## Problem to solve
Wherever "stack" appears in the records below, copy the line that holds it.
+++ Given entries +++
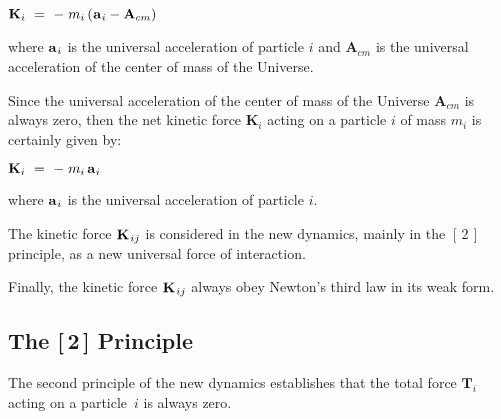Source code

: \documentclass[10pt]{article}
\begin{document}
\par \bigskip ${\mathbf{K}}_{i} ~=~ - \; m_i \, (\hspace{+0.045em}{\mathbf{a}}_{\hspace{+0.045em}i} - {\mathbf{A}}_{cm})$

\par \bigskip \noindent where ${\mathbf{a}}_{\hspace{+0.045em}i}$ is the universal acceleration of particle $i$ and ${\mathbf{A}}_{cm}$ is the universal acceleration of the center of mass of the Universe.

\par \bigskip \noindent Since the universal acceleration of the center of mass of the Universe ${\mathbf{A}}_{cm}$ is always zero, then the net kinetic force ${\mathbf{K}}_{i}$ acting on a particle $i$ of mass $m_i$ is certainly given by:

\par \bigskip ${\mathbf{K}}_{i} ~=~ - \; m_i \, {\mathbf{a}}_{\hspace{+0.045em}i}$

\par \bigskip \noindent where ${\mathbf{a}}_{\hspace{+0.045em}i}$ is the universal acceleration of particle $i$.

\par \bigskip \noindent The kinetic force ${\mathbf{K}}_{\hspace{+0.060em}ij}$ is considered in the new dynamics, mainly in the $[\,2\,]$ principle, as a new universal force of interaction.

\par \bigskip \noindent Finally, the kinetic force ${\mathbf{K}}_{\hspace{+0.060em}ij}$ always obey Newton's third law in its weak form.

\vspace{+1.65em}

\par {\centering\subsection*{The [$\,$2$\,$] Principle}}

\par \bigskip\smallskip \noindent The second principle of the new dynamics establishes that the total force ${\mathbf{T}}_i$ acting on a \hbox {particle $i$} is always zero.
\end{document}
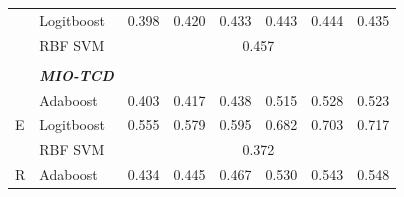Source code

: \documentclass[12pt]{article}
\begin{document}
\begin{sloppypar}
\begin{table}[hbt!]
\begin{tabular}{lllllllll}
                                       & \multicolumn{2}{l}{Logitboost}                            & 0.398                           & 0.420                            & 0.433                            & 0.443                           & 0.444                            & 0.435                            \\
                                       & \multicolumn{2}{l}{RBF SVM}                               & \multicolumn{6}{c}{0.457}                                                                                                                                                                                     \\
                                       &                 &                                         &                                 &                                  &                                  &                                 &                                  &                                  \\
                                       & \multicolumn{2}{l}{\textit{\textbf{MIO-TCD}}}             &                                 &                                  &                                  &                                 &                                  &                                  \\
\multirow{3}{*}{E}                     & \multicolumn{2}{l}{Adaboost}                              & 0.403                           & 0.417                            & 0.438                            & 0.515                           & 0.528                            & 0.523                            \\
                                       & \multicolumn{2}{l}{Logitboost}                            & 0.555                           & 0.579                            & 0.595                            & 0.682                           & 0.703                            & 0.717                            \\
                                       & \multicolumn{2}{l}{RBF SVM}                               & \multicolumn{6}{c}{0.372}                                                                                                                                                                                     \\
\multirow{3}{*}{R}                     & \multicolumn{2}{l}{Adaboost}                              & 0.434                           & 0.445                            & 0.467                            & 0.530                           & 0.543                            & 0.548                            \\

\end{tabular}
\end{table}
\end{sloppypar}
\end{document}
+++
+++ Given entries +++
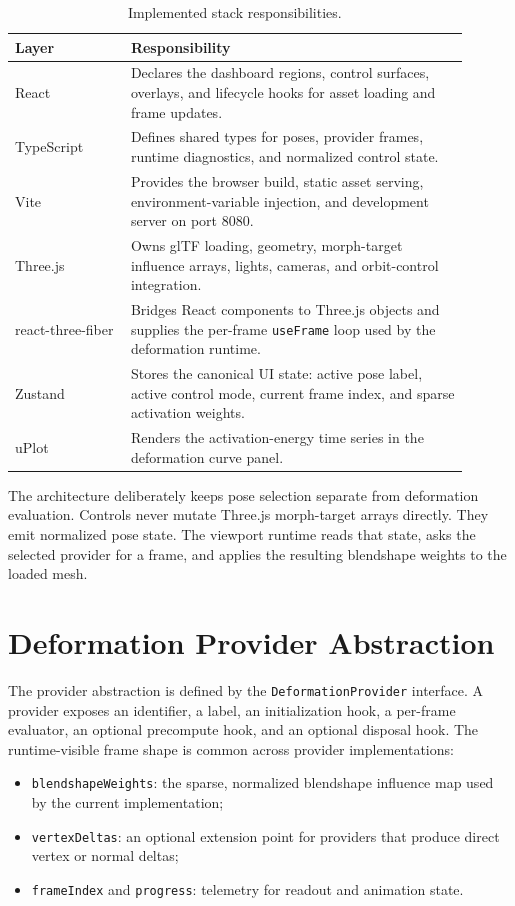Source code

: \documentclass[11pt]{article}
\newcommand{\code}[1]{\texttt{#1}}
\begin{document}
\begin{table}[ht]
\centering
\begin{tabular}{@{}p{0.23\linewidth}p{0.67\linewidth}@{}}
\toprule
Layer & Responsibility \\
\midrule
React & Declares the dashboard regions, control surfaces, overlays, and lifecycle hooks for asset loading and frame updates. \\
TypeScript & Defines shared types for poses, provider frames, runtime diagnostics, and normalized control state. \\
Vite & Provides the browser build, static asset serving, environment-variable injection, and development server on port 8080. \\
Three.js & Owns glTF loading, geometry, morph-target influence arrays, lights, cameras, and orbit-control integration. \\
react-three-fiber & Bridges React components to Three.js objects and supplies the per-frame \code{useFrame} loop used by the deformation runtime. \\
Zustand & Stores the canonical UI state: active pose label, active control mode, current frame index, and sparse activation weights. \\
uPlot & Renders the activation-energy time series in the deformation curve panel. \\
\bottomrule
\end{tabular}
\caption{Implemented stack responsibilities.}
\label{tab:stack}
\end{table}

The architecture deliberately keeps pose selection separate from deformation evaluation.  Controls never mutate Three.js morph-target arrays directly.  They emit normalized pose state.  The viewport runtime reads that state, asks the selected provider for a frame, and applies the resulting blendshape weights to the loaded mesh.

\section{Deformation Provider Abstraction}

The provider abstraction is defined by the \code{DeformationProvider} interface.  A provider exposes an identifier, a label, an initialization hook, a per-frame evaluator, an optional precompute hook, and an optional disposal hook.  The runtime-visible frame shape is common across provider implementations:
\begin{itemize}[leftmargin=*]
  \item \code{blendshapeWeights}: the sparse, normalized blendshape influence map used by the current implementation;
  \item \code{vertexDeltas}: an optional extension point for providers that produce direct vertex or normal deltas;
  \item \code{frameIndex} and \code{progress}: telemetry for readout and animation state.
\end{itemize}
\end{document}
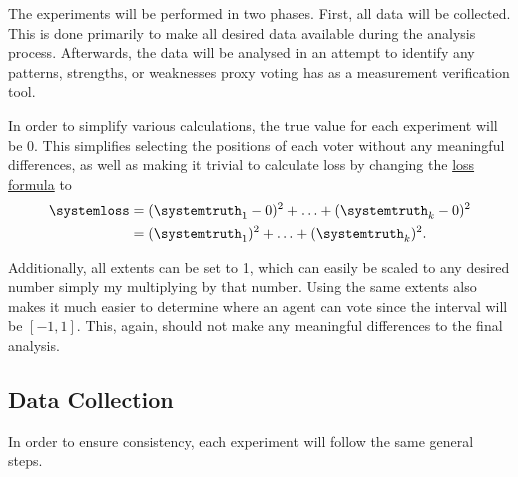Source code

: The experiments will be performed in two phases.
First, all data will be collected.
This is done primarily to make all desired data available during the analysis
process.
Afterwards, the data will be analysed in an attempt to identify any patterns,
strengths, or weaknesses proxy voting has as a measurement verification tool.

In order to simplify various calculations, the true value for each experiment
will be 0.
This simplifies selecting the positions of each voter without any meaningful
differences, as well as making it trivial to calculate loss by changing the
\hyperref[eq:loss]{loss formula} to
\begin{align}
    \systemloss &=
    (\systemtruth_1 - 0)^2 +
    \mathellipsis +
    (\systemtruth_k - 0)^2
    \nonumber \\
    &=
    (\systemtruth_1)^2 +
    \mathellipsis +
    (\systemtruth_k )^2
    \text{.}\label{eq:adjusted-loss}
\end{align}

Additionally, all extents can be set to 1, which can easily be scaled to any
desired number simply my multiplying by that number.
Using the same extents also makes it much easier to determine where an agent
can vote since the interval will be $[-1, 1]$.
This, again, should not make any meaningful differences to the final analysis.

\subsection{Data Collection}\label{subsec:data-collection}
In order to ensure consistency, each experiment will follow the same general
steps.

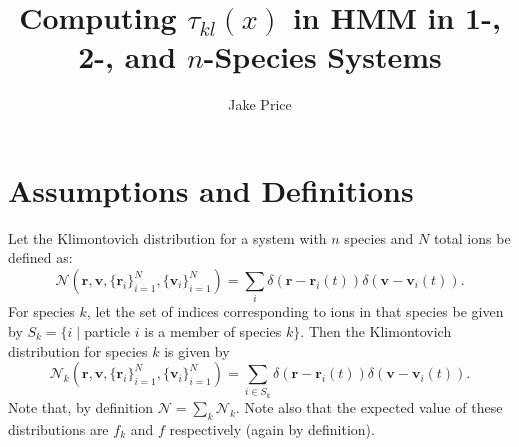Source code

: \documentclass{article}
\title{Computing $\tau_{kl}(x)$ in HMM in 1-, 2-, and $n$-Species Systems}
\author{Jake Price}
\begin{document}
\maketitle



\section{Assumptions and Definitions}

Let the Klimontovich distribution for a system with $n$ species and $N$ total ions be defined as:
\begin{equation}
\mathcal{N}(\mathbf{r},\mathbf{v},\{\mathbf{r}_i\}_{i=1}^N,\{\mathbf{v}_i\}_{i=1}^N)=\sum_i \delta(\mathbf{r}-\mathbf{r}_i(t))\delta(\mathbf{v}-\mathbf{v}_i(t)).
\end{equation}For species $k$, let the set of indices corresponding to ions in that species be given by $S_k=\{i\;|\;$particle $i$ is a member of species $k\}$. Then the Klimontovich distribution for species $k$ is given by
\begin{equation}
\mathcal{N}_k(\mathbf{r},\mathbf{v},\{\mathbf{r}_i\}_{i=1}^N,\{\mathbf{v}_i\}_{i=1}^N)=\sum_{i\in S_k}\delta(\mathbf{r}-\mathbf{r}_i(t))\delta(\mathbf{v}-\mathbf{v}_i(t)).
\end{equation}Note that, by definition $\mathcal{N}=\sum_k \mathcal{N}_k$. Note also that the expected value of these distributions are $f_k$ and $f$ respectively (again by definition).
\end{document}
+++
## Exercise result
\caption{Implemented stack responsibilities.}
\label{tab:stack}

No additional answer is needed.